To clarify a bit more, while both the post type name and the string itself can be translatable, this or any other generic string like that is not correctly translatable. It does not account for grammatical gender or declensions in other languages, so no matter how you translate it, the result is still incorrect.

For example, in Russian, "Post" is feminine and "Product" is masculine, so "on this post" and "on this product" would require a different translation and there is simply no way to translate on this %s to account for both. We also don't use capital letters for multiple words in a row, so "on this Post" or "on this Product" is not quite correct, it should be "on this post" or "on this product".

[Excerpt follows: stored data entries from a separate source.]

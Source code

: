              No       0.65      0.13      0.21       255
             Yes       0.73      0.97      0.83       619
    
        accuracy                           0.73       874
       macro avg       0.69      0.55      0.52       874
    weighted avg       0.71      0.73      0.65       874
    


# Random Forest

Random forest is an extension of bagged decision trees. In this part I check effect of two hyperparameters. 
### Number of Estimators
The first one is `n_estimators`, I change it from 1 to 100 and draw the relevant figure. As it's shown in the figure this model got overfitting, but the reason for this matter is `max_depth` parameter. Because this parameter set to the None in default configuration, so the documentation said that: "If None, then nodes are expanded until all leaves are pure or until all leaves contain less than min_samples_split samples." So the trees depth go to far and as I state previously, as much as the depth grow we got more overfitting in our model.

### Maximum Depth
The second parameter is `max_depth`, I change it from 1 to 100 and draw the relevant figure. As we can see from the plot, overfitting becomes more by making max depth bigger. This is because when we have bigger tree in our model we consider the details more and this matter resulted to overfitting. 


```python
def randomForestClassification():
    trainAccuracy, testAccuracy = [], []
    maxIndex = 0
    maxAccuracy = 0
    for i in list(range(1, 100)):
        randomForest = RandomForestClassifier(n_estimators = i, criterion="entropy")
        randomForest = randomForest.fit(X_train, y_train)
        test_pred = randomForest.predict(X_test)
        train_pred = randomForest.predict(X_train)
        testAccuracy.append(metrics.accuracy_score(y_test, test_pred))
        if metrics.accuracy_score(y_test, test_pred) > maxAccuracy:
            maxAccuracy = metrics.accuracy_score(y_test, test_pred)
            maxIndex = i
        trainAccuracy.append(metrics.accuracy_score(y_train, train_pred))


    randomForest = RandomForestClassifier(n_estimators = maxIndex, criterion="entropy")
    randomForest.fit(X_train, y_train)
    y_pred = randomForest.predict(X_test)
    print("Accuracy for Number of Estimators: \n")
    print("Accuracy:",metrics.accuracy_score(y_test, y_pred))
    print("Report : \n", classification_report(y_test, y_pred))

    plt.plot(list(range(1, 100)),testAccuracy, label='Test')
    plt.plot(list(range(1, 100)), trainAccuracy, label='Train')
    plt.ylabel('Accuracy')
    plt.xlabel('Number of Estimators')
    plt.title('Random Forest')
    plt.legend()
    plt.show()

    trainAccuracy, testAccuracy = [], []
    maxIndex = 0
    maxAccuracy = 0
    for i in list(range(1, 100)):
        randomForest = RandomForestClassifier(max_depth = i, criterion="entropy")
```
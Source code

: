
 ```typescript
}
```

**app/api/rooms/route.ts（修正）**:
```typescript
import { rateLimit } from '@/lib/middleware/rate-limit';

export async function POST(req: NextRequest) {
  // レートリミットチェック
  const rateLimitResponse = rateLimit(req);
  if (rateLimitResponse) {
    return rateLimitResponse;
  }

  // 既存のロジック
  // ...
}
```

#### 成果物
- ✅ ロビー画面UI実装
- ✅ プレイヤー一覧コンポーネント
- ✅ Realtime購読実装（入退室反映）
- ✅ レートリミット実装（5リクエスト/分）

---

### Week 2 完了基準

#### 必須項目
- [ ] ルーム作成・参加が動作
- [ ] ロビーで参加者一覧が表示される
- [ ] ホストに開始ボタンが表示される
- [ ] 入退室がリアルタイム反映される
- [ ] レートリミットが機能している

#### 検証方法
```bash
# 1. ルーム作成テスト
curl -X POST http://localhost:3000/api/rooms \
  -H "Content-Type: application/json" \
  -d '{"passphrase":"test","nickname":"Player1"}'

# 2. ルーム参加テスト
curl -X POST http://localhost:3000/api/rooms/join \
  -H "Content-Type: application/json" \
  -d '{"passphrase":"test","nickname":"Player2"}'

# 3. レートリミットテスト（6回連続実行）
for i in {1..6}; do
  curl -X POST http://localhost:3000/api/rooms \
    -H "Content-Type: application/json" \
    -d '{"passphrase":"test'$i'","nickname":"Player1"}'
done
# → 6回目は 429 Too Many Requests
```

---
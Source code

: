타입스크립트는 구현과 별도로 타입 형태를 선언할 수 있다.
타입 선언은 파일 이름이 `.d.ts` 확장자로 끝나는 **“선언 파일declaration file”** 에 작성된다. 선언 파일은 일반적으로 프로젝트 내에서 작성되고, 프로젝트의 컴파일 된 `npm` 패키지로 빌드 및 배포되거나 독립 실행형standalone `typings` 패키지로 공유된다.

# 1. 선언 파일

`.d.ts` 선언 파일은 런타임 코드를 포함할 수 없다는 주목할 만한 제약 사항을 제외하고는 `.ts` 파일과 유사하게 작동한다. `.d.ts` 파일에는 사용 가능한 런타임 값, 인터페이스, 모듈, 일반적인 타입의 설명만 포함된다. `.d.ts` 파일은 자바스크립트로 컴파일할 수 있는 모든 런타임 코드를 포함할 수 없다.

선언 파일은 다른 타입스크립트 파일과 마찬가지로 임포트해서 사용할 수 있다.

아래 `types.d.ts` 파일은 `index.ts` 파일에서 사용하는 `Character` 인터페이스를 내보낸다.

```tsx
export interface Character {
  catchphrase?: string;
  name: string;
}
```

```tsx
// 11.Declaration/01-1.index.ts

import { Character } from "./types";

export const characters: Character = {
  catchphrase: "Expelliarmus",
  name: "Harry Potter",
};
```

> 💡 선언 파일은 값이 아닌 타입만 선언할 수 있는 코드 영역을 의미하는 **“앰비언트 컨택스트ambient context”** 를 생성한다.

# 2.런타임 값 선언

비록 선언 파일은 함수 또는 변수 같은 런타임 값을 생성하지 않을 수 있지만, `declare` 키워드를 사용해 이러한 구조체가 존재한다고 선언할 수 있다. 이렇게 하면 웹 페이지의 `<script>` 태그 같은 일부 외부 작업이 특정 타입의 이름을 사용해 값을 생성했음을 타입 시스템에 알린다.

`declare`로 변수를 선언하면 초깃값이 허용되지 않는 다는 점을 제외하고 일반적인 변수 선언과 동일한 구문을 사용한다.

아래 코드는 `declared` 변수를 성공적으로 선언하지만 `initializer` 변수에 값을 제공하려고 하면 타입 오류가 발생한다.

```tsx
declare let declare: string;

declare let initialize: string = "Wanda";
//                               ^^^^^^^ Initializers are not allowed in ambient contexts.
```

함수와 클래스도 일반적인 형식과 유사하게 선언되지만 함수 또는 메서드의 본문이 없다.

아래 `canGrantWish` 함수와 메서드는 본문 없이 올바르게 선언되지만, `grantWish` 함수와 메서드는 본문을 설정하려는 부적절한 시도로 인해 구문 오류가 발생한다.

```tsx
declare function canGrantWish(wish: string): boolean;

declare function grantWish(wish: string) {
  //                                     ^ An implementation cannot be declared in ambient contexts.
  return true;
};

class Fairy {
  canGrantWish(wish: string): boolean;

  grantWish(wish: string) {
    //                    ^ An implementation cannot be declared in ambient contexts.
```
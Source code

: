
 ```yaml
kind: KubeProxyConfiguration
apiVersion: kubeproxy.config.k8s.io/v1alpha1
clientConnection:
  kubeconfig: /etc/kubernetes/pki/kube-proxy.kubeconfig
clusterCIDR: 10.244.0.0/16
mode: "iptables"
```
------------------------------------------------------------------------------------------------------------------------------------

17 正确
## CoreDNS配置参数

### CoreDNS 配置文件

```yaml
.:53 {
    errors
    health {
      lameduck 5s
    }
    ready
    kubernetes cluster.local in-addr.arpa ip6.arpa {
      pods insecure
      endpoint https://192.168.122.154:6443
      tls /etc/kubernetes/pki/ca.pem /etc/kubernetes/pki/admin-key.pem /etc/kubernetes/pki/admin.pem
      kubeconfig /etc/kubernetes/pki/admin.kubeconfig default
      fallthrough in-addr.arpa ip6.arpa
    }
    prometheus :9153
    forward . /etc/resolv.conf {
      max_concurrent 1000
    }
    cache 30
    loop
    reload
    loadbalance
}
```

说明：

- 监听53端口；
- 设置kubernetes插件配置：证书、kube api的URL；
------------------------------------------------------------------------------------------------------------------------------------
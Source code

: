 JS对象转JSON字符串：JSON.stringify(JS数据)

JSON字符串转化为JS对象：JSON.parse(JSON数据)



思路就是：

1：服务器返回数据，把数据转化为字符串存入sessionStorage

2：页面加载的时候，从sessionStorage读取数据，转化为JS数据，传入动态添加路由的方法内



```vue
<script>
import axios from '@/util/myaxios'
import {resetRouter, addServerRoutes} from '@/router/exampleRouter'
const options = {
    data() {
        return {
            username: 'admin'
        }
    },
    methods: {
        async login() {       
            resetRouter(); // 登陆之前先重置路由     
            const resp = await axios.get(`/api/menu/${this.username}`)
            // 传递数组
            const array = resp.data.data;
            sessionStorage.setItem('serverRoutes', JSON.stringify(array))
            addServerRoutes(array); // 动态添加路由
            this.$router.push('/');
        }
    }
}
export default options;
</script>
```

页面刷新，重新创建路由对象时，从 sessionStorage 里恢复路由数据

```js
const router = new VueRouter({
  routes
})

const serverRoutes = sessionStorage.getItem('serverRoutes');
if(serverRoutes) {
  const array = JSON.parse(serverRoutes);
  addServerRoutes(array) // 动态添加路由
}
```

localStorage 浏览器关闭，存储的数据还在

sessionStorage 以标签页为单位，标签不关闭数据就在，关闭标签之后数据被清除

That is the case for many other languages too, and is the reason why WordPress core does not use generic strings for post type or taxonomy names, and offers an array of labels to be used instead.

Searching for /* Translators: %s translates to the Post Label in singular form */ or similar comments in the plugin code, I've found several affected strings in JS files:

  • __( "Allow search engines to show this %s in search results?", "wordpress-seo" )
  • __( "Should search engines follow links on this %s", "wordpress-seo" )
  • __( "Make sure to save your %s for changes to take effect", "wordpress-seo" )
  • __( "Return to your %s", "wordpress-seo" )
  • __( "%s (current default for %s)", "wordpress-seo" )
  • __( "Default for %1$s (%2$s)", "wordpress-seo" )
  • __( "You can change the default type for %1$s in your %2$sSearch Appearance Settings%3$s.", "wordpress-seo" )
  • __( "Unfortunately we cannot save changes to your SEO settings while you are working on a draft of an already-published %1$s. " + "If you want to save your SEO changes, make sure to click 'Update', " + "or wait to make your SEO changes until you are ready to update the %1$s.", "wordpress-seo" )

Searching for /* translators: %s expands to the post type name. */, or similar comments, I've found some more in PHP files:

  • __( 'Allow search engines to show this %s in search results?', 'wordpress-seo' )
  • __( 'Default for %2$s, currently: %1$s', 'wordpress-seo' )
  • __( 'Should search engines follow links on this %1$s?', 'wordpress-seo' )
  • __( 'Settings for single %s URLs', 'wordpress-seo' )
  • __( 'Settings for %s archive', 'wordpress-seo' )
  • __( 'the archive for %s', 'wordpress-seo' )
  • __( 'Breadcrumb settings for %s archive', 'wordpress-seo' )

There might be more if some other strings don't have that comment. These will all need to be changed to have a different default string for hierarchical and non-hierarchical post types, similar to how WordPress core handles it, see get_post_type_labels().

  • For non-hierarchical post types:
    __( "Allow search engines to show this post in search results?", "wordpress-seo" )
  • For hierarchical post types:
    __( "Allow search engines to show this page in search results?", "wordpress-seo" )

For any custom post types, there should be a filter so that developers could change the strings based on the specific post type. Trying to account for any random post type in the translation is not feasible, for the reasons described above.